The Innovation Dilemma

The Innovation Dilemma

Even companies that have good management but always seek to innovate their products within the same standards can fail precisely because they do not innovate outside the standards. If the industry had focused solely on developing VHS technology, it would never have come to DVD. This is the core concept of Harvard Professor Clayton Christensen’s book The Innovator’s Dilemma: When New Technologies Cause Great Firms to Fail, published in 1997. According to Professor Christensen, not investing in disruptive technology (one that breaks the current paradigm ) can be the differential between the failure and future success of the Organization.

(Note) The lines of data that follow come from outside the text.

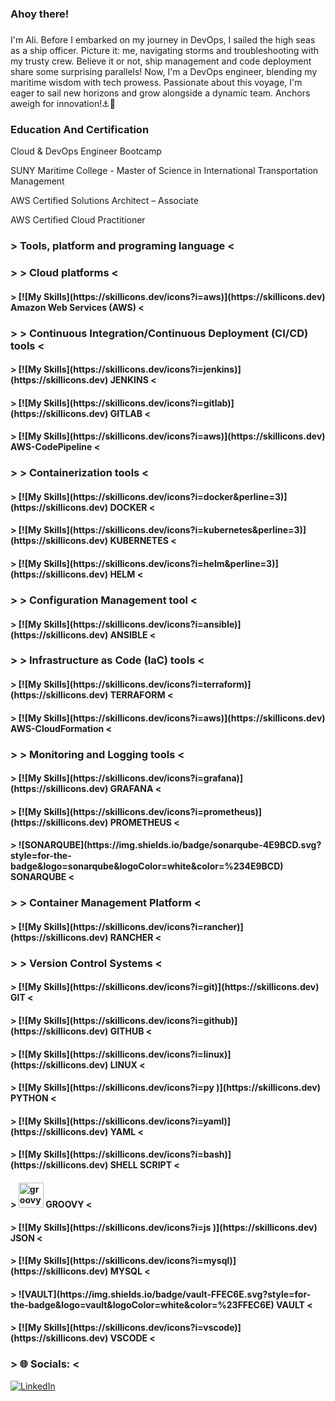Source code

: <h3 align="left">Ahoy there!</h3>

###

<p align="left">I'm Ali. Before I embarked on my journey in DevOps, I sailed the high seas as a ship officer. Picture it: me, navigating storms and troubleshooting with my trusty crew. Believe it or not, ship management and code deployment share some surprising parallels! Now, I'm a DevOps engineer, blending my maritime wisdom with tech prowess. Passionate about this voyage, I'm eager to sail new horizons and grow alongside a dynamic team. Anchors aweigh for innovation!⚓🚀</p>

### <h3 align="left"> Education And Certification </h3>

<p align="left">Cloud & DevOps Engineer Bootcamp</p>
<p align="left">SUNY Maritime College  -  Master of Science in International Transportation Management</p>
<p align="left">AWS Certified Solutions Architect – Associate</p>
<p align="left">AWS Certified Cloud Practitioner</p>

### <h3 align="left">> Tools, platform and programing language <</h3>


### <h3 align="left">> > Cloud platforms <</h3> 

<h4 align="left">> [![My Skills](https://skillicons.dev/icons?i=aws)](https://skillicons.dev)  Amazon Web Services (AWS) <</h4> 

### <h3 align="left">> > Continuous Integration/Continuous Deployment (CI/CD) tools <</h3> 

<h4 align="left">> [![My Skills](https://skillicons.dev/icons?i=jenkins)](https://skillicons.dev) JENKINS <</h4>
<h4 align="left">> [![My Skills](https://skillicons.dev/icons?i=gitlab)](https://skillicons.dev) GITLAB <</h4>
<h4 align="left">> [![My Skills](https://skillicons.dev/icons?i=aws)](https://skillicons.dev) AWS-CodePipeline <</h4>

### <h3 align="left">> > Containerization tools <</h3>

<h4 align="left">> [![My Skills](https://skillicons.dev/icons?i=docker&perline=3)](https://skillicons.dev) DOCKER <</h4> 
<h4 align="left">> [![My Skills](https://skillicons.dev/icons?i=kubernetes&perline=3)](https://skillicons.dev) KUBERNETES <</h4> 
<h4 align="left">> [![My Skills](https://skillicons.dev/icons?i=helm&perline=3)](https://skillicons.dev) HELM <</h4>

### <h3 align="left">> > Configuration Management tool <</h3>

<h4 align="left">> [![My Skills](https://skillicons.dev/icons?i=ansible)](https://skillicons.dev) ANSIBLE <</h4> 

### <h3 align="left">> > Infrastructure as Code (IaC) tools <</h3>

<h4 align="left">> [![My Skills](https://skillicons.dev/icons?i=terraform)](https://skillicons.dev) TERRAFORM <</h4> 
<h4 align="left">> [![My Skills](https://skillicons.dev/icons?i=aws)](https://skillicons.dev) AWS-CloudFormation <</h4> 
<h3 align="left">> > Monitoring and Logging tools <</h3>
<h4 align="left">> [![My Skills](https://skillicons.dev/icons?i=grafana)](https://skillicons.dev) GRAFANA <</h4> 
<h4 align="left">> [![My Skills](https://skillicons.dev/icons?i=prometheus)](https://skillicons.dev) PROMETHEUS <</h4>
<h4 align="left">> ![SONARQUBE](https://img.shields.io/badge/sonarqube-4E9BCD.svg?style=for-the-badge&logo=sonarqube&logoColor=white&color=%234E9BCD) SONARQUBE <</h4>

### <h3 align="left">> > Container Management Platform <</h3>

<h4 align="left">> [![My Skills](https://skillicons.dev/icons?i=rancher)](https://skillicons.dev) RANCHER <</h4> 

### <h3 align="left">> > Version Control Systems  <</h3>

<h4 align="left">> [![My Skills](https://skillicons.dev/icons?i=git)](https://skillicons.dev) GIT <</h4> 
<h4 align="left">> [![My Skills](https://skillicons.dev/icons?i=github)](https://skillicons.dev) GITHUB <</h4> 


<h4 align="left">> [![My Skills](https://skillicons.dev/icons?i=linux)](https://skillicons.dev) LINUX <</h4> 
<h4 align="left">> [![My Skills](https://skillicons.dev/icons?i=py )](https://skillicons.dev) PYTHON <</h4> 
<h4 align="left">> [![My Skills](https://skillicons.dev/icons?i=yaml)](https://skillicons.dev) YAML <</h4> 
<h4 align="left">> [![My Skills](https://skillicons.dev/icons?i=bash)](https://skillicons.dev) SHELL SCRIPT <</h4> 
<h4 align="left">>  <img src="https://cdn.jsdelivr.net/gh/devicons/devicon/icons/groovy/groovy-original.svg" height="40" alt="groovy logo"  /> GROOVY <</h4> 
<h4 align="left">> [![My Skills](https://skillicons.dev/icons?i=js )](https://skillicons.dev) JSON <</h4> 
<h4 align="left">> [![My Skills](https://skillicons.dev/icons?i=mysql)](https://skillicons.dev) MYSQL <</h4>
<h4 align="left">> ![VAULT](https://img.shields.io/badge/vault-FFEC6E.svg?style=for-the-badge&logo=vault&logoColor=white&color=%23FFEC6E) VAULT <</h4> 
<h4 align="left">> [![My Skills](https://skillicons.dev/icons?i=vscode)](https://skillicons.dev) VSCODE <</h4> 


### <h3 align="left">> 🌐 Socials: <</h3>
[![LinkedIn](https://img.shields.io/badge/LinkedIn-%230077B5.svg?logo=linkedin&logoColor=white)](https://linkedin.com/in/https://www.linkedin.com/in/ali-kus/)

Disruptive technology operates in unfamiliar markets and undiscovered customers, and this can cause organizations to fear that they will invest resources that would not initially yield big profits and whose future is uncertain. However, new players can appear in the market, doing just that, and leading big corporations to failure. Some known examples are: landline phone and mobile phone; combustion cars and electric cars; photographic film and digital photography; mobile phones and smartphones; tube TVs and lcd TVs; incandescent, fluorescent and LED lamps. Another interesting example comes from Apple itself, a company synonymous of innovation, that ended the market of its own bestseller product (Ipod) when lauched the Iphone. The advent of drones has also created new markets in the film industry, agriculture, surveillance, photography, logistics, etc.

To avoid failure, organizations must pursue the development of their current products while investing in disruptive technologies.